Data Provider Secure Processing Environment for INDICATE Project
⚠️ Important: This implementation is for development and testing purposes. It should NOT be used for production without additional security hardening.
- Overview
- Prerequisites
- Quick Start (Automated)
- Manual Deployment
- Verification
- Troubleshooting
- References
This repository contains a reference implementation of an OHDSI-based Secure Processing Environment (SPE) for the INDICATE project. It includes:
- PostgreSQL with OMOP CDM v5.4 schema
- OHDSI Broadsea stack (WebAPI + Atlas)
- Achilles for descriptive statistics
- Sample ICU data (100 synthetic patients)
- OMOP Vocabulary (~5M concepts)
┌────────────────────────────────────────┐
│ Broadsea Components │
├────────────────────────────────────────┤
│ ┌──────────┐ ┌──────────┐ │
│ │ Atlas │→ │ WebAPI │ │
│ │ (UI) │ │ (API) │ │
│ └──────────┘ └────┬─────┘ │
│ │ │
│ ┌──────────────────▼─────────────┐ │
│ │ Atlas DB (WebAPI Metadata) │ │
│ └────────────────────────────────┘ │
└─────────────────┬──────────────────────┘
│ JDBC
▼
┌─────────────────────────────────────────┐
│ PostgreSQL OMOP CDM Container │
├─────────────────────────────────────────┤
│ Database: omop_cdm │
│ ├── cdm schema (patient data) │
│ ├── vocab schema (5M concepts) │
│ └── results schema (cohorts, achilles) │
└─────────────────────────────────────────┘
- Docker Desktop 20.10+ (Install Guide)
- Docker Compose v2.0+
- WSL (Windows users) (Install Guide)
- Disk Space: 50GB free minimum
- Memory: 8GB RAM recommended
- Network: Internet connection for downloading images and vocabularies
# Check Docker version (should be 20.10+)
docker --version
# Check Docker Compose version (should be 2.0+)
docker compose version
# Test Docker is running
docker ps
# Check available disk space (need at least 50GB free)
df -h
# Check available memory (recommend 8GB+)

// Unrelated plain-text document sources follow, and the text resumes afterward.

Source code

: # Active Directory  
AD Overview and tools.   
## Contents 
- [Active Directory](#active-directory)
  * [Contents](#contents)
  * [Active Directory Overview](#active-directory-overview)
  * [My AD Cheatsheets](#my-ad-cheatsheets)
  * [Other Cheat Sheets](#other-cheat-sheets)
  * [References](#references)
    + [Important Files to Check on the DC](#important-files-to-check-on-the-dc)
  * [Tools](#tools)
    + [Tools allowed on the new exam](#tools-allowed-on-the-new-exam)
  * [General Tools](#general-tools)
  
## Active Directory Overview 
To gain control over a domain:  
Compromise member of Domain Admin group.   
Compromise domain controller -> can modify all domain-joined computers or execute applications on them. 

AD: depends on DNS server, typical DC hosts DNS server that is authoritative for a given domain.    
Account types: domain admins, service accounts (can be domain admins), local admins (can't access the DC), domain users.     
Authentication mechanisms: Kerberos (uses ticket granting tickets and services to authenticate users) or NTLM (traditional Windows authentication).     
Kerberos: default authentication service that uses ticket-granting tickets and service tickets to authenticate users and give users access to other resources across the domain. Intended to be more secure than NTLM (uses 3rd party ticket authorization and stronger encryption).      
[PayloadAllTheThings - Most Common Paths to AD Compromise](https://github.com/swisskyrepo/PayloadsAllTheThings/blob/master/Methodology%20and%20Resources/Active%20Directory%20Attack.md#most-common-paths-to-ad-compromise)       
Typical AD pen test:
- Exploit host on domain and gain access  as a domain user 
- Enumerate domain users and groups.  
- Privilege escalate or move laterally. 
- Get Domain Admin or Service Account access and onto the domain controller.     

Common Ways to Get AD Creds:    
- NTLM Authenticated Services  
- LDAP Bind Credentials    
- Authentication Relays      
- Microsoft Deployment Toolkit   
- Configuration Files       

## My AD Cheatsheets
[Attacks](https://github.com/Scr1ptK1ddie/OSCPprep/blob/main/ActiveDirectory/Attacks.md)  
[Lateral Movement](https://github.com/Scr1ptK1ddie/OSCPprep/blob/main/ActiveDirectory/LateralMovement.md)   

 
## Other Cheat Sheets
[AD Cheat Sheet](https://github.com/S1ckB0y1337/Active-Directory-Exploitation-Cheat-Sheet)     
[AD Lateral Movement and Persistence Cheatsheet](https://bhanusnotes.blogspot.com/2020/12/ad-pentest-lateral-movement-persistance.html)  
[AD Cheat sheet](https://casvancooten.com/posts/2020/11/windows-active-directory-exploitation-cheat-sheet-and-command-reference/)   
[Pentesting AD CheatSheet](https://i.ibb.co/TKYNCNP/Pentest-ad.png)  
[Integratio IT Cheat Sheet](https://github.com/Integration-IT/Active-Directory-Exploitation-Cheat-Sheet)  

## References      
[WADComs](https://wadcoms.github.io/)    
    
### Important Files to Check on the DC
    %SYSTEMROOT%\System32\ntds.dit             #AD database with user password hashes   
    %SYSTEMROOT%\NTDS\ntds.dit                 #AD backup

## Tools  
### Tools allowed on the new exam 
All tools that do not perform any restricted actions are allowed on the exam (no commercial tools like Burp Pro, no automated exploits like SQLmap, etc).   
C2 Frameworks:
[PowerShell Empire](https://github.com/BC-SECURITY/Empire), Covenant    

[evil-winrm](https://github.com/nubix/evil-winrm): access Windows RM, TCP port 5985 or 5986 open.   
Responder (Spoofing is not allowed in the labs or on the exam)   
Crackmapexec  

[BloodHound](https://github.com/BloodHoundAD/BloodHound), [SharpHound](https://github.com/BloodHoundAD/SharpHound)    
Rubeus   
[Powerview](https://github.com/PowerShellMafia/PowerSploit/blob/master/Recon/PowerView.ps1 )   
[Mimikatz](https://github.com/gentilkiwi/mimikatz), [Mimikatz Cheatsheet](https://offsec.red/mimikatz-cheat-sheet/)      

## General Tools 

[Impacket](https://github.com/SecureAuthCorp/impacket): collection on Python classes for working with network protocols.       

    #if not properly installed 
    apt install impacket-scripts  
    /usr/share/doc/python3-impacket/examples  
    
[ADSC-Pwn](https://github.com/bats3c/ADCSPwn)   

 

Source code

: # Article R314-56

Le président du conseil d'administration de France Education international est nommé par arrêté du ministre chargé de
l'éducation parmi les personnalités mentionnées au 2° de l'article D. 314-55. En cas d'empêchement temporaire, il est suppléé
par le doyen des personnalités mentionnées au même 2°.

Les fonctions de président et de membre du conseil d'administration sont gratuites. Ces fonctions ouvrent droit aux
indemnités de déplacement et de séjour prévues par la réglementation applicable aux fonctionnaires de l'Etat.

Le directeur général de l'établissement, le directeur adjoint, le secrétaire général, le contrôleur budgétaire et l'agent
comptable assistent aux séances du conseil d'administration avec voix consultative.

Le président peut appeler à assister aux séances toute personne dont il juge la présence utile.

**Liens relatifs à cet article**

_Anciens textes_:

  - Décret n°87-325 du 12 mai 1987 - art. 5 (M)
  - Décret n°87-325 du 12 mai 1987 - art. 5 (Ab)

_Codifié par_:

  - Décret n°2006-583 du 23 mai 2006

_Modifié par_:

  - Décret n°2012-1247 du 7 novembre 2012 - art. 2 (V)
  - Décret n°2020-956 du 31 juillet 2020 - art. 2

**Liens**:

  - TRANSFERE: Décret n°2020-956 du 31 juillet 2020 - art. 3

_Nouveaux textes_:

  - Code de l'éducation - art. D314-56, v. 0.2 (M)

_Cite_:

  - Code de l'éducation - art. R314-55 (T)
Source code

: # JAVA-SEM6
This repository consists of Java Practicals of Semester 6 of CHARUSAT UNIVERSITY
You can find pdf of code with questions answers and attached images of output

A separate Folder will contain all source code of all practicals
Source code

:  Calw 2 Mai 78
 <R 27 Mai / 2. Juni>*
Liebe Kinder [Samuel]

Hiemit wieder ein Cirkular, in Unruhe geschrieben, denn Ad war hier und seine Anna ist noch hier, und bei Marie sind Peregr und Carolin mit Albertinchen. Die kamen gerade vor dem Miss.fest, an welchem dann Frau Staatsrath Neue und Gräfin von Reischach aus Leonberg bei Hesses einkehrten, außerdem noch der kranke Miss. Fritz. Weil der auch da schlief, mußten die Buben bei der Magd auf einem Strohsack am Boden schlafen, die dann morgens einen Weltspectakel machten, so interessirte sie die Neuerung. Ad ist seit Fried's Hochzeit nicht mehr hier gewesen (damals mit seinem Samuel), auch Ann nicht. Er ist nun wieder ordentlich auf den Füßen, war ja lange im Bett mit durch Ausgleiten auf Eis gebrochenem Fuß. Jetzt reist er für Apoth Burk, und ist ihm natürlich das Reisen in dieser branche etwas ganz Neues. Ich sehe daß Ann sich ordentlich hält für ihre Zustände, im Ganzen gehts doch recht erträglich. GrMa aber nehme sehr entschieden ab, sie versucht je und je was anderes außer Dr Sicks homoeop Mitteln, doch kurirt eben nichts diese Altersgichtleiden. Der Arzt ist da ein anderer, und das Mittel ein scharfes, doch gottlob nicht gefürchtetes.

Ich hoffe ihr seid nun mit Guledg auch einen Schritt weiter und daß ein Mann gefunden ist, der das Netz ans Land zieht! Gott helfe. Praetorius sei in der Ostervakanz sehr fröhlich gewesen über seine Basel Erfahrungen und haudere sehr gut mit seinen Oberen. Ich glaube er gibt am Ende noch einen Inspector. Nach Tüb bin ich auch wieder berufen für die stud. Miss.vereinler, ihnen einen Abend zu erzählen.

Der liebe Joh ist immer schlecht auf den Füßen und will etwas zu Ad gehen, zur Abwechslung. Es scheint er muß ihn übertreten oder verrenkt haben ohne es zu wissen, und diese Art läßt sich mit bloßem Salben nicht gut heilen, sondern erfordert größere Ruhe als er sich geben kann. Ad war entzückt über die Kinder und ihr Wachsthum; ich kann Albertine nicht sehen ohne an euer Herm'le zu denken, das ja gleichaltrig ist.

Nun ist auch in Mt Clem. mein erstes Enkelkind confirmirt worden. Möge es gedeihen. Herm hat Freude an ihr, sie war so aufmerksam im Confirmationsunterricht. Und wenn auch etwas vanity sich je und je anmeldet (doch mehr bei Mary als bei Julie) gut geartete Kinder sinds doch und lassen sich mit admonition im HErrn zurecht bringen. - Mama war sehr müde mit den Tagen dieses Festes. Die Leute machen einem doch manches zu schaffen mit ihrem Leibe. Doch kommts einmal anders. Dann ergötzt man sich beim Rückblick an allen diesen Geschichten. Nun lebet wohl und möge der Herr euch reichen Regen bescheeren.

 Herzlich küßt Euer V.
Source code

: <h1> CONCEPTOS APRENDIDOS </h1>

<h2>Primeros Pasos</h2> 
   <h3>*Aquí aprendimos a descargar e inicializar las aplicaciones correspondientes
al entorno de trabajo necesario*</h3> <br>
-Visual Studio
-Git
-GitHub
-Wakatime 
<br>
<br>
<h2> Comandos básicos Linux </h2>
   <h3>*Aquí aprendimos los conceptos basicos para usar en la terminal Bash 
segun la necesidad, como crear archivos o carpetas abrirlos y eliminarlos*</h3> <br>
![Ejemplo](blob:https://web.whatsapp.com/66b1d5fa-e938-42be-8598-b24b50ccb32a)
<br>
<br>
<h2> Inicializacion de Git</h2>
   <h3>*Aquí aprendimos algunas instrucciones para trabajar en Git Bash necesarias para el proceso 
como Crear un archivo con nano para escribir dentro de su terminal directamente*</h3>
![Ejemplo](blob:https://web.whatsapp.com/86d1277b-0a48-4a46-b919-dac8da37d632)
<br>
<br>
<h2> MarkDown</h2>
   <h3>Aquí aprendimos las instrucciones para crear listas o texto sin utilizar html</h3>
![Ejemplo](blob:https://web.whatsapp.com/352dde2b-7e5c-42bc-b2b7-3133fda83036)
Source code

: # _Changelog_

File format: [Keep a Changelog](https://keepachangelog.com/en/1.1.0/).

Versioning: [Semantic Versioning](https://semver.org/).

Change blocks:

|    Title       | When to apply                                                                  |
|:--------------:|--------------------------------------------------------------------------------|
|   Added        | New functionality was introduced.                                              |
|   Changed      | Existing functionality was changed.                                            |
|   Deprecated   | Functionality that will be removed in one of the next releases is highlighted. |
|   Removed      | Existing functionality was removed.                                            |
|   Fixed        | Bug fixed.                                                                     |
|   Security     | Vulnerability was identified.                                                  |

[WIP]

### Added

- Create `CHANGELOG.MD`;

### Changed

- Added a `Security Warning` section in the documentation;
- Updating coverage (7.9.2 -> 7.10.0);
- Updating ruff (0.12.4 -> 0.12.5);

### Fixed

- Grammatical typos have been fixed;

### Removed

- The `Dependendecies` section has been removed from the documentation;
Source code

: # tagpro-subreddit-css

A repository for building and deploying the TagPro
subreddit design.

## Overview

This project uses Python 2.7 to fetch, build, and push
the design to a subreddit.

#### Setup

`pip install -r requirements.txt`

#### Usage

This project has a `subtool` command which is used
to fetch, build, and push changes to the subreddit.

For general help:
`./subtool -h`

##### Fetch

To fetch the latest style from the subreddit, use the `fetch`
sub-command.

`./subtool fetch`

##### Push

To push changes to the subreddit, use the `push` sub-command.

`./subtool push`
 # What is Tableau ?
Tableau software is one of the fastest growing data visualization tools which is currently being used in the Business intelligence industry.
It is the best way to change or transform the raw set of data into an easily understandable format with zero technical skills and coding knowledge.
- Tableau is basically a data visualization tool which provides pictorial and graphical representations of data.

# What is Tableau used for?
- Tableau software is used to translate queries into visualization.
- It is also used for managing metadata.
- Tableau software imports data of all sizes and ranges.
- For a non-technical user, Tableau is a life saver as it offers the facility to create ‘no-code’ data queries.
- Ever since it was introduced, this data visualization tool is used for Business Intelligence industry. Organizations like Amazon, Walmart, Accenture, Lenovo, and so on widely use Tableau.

free -h# Create and navigate to working directory
mkdir -p ~/indicate-spe
cd ~/indicate-spe
# Clone or copy this repository
git clone <repository-url> .
# OR extract the provided archive- Register at https://athena.ohdsi.org/ (free)
- Download vocabulary bundle with these vocabularies:
| ID | Code | Name |
|---|---|---|
| 82 | RxNorm Extension | OMOP RxNorm Extension |
| 70 | ICD10CM | International Classification of Diseases, 10th Revision |
| 21 | ATC | WHO Anatomic Therapeutic Chemical Classification |
| 12 | Gender | OMOP Gender |
| 8 | RxNorm | RxNorm (NLM) |
| 6 | LOINC | Logical Observation Identifiers Names and Codes |
| 1 | SNOMED | Systematic Nomenclature of Medicine - Clinical Terms |
- Extract the vocabulary bundle and copy the CSV files into the
vocabularies/directory in the project root
The fastest way to get a fully operational system:
cd ~/indicate-spe
# Make scripts executable
chmod +x scripts/*.sh
# Step 1: Start PostgreSQL OMOP CDM
docker compose -f postgres-compose.yml up -d
# Step 2: Load vocabulary into PostgreSQL (10 minutes)
bash ./scripts/load-vocabulary.sh
# Step 3: Generate 100 synthetic ICU patients (5-10 minutes)
bash ./scripts/generate-icu-data.sh
# Step 4: Deploy Broadsea, register source, and run Achilles (~10 minutes)
bash ./deploy.shWhat this does:
- ✅ Deploys PostgreSQL with OMOP CDM v5.4 schema
- ✅ Loads vocabulary (~5M concepts) into the database
- ✅ Generates 100 synthetic ICU patients
- ✅ Deploys Broadsea stack (Atlas DB, WebAPI, Atlas UI)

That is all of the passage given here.